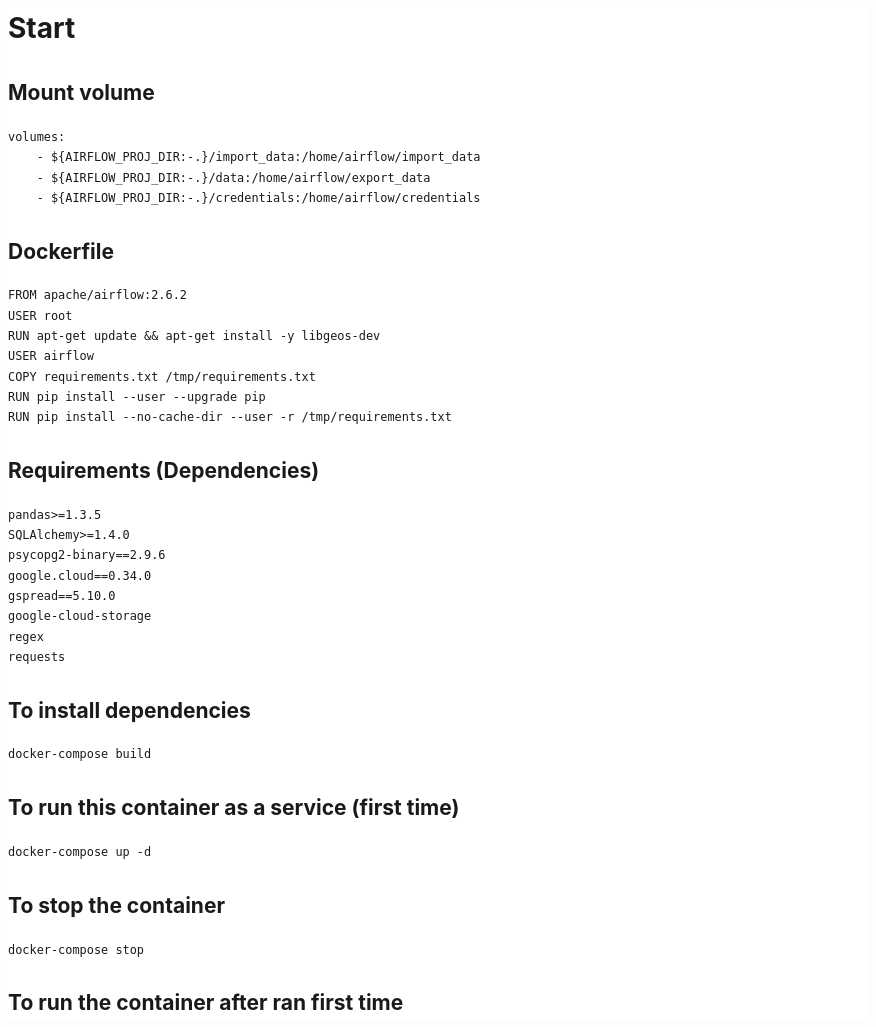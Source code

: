 # Start
## Mount volume

```
volumes:
    - ${AIRFLOW_PROJ_DIR:-.}/import_data:/home/airflow/import_data
    - ${AIRFLOW_PROJ_DIR:-.}/data:/home/airflow/export_data
    - ${AIRFLOW_PROJ_DIR:-.}/credentials:/home/airflow/credentials
```

## Dockerfile

```
FROM apache/airflow:2.6.2
USER root
RUN apt-get update && apt-get install -y libgeos-dev
USER airflow
COPY requirements.txt /tmp/requirements.txt
RUN pip install --user --upgrade pip
RUN pip install --no-cache-dir --user -r /tmp/requirements.txt
```

## Requirements (Dependencies)

```
pandas>=1.3.5
SQLAlchemy>=1.4.0
psycopg2-binary==2.9.6
google.cloud==0.34.0
gspread==5.10.0
google-cloud-storage
regex
requests
```

## To install dependencies

`docker-compose build`

## To run this container as a service (first time)

`docker-compose up -d`

## To stop the container

`docker-compose stop`

## To run the container after ran first time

[WORK INSTRUCTIONS] If a line in the records contains "container", report it.

[REPLY TO THE EXERCISE]
## To run this container as a service (first time)
## To stop the container
## To run the container after ran first time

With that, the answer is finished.